━━━━━ Task material ━━━━━

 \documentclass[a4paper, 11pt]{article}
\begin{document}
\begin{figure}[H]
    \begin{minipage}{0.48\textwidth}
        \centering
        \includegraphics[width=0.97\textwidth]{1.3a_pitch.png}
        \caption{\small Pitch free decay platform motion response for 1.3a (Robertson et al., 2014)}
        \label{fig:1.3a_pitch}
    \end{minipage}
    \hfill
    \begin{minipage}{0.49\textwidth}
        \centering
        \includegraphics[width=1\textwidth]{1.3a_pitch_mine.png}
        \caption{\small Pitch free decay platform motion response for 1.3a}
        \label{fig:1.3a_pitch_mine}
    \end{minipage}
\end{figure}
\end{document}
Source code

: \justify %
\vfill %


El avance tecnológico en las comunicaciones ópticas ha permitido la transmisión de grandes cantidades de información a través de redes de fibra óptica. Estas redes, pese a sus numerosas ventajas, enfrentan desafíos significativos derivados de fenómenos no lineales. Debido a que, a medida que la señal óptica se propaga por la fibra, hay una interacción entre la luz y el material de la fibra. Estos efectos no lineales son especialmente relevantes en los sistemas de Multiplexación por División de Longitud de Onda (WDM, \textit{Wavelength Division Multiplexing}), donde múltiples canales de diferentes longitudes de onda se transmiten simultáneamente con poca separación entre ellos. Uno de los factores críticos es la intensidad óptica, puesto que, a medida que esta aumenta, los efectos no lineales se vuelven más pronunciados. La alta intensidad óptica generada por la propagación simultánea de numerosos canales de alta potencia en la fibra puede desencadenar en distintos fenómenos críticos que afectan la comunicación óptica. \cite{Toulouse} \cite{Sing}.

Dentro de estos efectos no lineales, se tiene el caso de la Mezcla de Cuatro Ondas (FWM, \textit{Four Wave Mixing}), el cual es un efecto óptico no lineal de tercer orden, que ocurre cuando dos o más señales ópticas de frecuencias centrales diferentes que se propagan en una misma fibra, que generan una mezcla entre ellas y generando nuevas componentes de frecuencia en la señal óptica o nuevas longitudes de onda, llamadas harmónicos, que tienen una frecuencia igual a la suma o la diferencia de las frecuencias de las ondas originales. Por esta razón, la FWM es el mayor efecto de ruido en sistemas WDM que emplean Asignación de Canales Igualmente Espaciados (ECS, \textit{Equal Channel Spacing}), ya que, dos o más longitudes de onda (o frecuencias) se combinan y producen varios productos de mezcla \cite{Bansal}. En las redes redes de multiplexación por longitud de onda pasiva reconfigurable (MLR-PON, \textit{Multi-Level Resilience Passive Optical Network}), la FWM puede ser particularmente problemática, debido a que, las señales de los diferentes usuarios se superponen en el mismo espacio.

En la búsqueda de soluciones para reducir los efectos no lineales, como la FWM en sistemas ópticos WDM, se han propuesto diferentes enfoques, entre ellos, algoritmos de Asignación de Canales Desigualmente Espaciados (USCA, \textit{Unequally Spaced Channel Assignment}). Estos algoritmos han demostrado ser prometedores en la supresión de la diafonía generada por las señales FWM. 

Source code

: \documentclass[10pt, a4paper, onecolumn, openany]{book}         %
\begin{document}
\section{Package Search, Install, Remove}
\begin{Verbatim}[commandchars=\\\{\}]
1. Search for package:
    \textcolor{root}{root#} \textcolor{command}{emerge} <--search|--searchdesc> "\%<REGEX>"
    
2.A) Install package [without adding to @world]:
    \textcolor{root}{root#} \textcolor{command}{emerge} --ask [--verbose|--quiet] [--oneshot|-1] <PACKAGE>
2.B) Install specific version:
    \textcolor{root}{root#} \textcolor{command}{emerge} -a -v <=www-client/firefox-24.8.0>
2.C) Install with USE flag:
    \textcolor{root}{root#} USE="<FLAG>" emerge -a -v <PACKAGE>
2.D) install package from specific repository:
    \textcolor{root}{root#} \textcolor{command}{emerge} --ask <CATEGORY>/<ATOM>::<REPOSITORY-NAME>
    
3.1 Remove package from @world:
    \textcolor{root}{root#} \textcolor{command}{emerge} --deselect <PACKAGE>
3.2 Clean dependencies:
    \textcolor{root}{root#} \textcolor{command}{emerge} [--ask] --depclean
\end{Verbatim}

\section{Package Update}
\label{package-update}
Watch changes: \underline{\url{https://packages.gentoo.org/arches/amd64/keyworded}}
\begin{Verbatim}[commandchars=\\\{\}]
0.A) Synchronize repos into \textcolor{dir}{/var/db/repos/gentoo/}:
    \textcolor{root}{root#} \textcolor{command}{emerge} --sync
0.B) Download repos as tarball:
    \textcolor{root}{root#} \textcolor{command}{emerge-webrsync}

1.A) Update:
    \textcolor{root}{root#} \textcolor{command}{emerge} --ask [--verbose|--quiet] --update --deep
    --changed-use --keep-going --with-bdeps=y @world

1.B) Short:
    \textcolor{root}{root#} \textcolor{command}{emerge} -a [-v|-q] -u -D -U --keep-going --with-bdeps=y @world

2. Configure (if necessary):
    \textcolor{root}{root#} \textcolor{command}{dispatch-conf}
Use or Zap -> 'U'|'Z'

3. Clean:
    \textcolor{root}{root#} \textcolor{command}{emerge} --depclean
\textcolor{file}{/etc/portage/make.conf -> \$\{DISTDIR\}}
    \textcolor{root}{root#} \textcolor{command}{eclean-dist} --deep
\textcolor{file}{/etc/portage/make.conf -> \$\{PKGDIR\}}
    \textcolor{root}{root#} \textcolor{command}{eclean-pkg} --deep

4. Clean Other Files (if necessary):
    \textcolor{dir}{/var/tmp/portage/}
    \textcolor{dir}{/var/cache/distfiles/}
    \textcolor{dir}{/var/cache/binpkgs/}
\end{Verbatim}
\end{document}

━━━━━
━━━━━ Task material ━━━━━

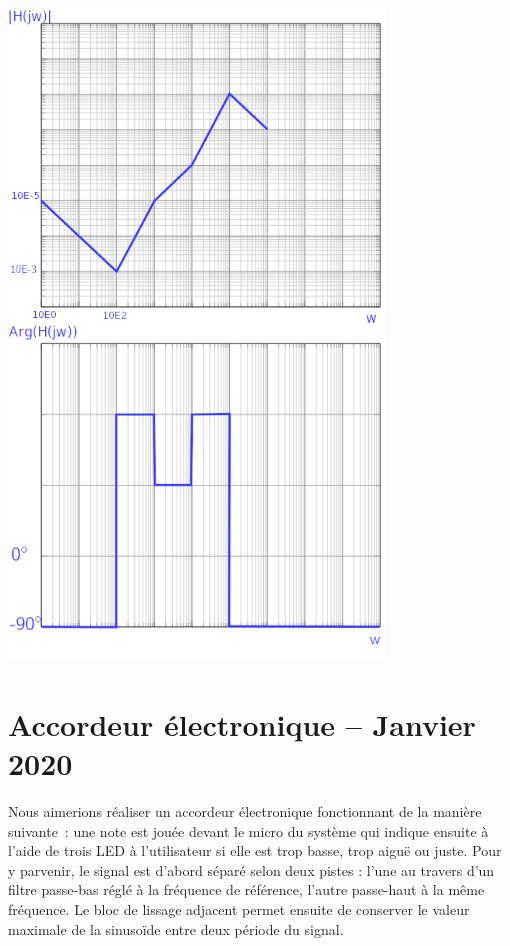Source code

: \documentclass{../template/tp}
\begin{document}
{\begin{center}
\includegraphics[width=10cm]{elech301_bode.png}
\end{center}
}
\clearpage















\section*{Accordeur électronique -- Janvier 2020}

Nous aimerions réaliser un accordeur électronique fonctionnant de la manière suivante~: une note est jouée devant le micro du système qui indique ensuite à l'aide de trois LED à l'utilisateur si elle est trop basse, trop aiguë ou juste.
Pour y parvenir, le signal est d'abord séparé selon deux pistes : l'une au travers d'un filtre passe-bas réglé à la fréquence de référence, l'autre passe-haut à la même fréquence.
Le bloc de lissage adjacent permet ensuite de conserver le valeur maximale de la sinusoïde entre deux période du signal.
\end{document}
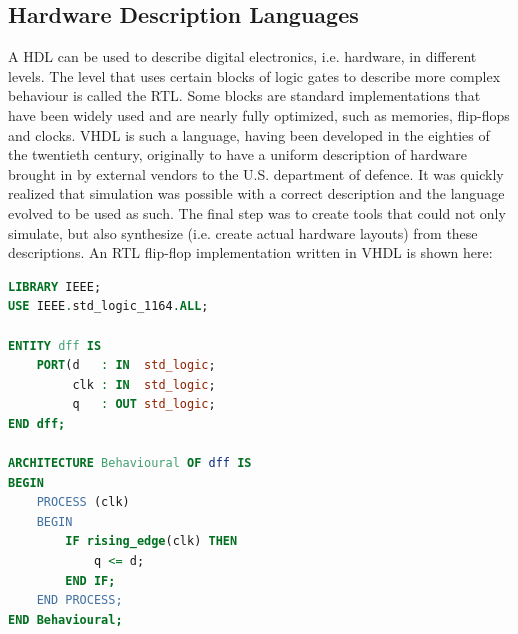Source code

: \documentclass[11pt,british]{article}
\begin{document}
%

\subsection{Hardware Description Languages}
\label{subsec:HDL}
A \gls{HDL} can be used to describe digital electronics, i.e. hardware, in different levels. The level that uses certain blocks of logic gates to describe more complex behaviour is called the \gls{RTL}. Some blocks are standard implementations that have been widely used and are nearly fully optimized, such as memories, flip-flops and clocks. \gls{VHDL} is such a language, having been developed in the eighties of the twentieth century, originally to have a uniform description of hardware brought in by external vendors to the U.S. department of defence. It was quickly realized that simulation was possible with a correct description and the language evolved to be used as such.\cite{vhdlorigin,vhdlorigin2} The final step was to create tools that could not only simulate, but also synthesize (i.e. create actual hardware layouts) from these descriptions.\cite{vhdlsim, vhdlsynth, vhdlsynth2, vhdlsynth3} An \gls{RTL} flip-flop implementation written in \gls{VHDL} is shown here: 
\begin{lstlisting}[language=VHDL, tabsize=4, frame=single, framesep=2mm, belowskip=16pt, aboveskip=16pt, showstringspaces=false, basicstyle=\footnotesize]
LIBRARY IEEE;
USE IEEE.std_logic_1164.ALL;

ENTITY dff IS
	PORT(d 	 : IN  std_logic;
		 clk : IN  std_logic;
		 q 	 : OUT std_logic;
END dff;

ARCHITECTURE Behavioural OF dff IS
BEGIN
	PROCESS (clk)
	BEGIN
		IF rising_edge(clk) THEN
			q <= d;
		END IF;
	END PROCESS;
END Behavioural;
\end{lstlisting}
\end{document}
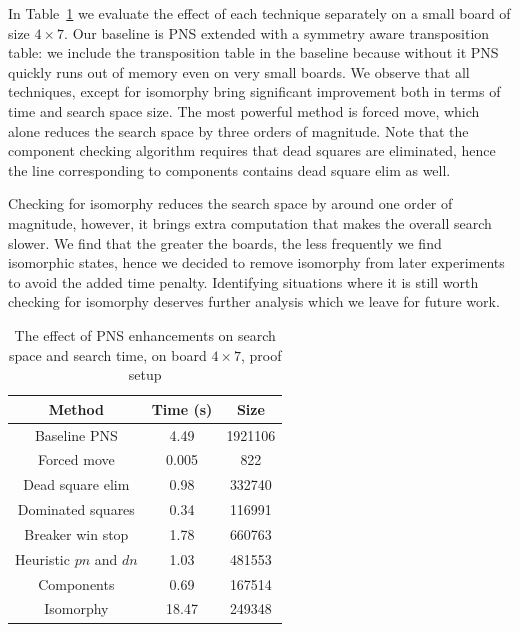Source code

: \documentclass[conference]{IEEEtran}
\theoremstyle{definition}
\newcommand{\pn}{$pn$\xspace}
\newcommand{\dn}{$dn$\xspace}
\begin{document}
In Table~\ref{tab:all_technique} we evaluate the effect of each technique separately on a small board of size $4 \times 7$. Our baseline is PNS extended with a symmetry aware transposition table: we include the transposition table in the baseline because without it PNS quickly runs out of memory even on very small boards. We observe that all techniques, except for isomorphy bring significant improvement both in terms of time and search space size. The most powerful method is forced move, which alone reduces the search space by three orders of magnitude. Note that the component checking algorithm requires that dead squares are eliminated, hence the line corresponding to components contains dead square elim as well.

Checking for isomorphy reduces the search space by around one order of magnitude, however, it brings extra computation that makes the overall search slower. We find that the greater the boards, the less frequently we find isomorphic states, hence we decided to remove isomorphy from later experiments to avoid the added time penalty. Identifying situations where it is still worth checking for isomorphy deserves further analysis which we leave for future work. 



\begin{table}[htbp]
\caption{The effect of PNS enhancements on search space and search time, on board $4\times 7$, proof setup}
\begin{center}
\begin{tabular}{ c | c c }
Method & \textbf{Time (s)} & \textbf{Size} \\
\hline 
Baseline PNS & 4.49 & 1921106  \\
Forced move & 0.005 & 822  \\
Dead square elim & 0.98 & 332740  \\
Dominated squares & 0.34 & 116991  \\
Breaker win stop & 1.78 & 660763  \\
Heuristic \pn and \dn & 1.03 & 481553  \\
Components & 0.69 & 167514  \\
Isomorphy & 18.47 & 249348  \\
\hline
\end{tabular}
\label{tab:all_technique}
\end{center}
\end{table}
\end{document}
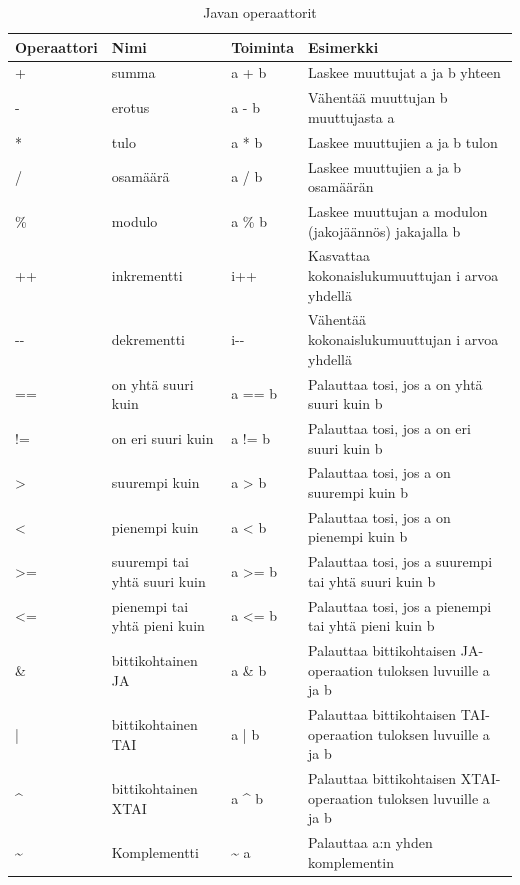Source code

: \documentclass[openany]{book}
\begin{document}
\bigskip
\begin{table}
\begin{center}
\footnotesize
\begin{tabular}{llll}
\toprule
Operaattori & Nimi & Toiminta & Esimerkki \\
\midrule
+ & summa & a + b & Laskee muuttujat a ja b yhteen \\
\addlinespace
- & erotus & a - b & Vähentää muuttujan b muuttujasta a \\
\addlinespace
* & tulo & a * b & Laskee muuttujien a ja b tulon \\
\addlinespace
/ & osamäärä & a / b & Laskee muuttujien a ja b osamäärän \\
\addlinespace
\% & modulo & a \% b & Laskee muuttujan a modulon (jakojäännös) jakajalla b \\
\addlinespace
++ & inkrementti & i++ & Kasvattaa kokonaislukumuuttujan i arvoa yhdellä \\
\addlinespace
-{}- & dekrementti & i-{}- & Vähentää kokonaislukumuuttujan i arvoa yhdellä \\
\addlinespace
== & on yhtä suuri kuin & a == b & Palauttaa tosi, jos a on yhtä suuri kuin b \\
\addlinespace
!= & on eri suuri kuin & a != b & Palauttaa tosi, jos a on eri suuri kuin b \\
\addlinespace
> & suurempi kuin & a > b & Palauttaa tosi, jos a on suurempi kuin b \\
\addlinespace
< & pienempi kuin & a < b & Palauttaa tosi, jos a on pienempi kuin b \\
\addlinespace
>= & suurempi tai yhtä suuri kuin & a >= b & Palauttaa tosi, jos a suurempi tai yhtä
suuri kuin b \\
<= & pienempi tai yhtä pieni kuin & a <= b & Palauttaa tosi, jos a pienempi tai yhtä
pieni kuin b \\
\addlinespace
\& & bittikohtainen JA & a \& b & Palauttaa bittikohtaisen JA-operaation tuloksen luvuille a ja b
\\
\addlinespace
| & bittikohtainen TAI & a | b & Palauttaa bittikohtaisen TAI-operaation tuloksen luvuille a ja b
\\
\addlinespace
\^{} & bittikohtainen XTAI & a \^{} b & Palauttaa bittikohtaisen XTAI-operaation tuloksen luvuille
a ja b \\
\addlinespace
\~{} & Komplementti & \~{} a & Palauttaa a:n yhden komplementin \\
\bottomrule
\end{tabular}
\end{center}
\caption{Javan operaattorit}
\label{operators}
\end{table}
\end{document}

━━━━━

| Exercise details |
Could you copy every line from the records that mentions the word "suuri"?

| Response to this task |
== & on yhtä suuri kuin & a == b & Palauttaa tosi, jos a on yhtä suuri kuin b \\
!= & on eri suuri kuin & a != b & Palauttaa tosi, jos a on eri suuri kuin b \\
>= & suurempi tai yhtä suuri kuin & a >= b & Palauttaa tosi, jos a suurempi tai yhtä
suuri kuin b \\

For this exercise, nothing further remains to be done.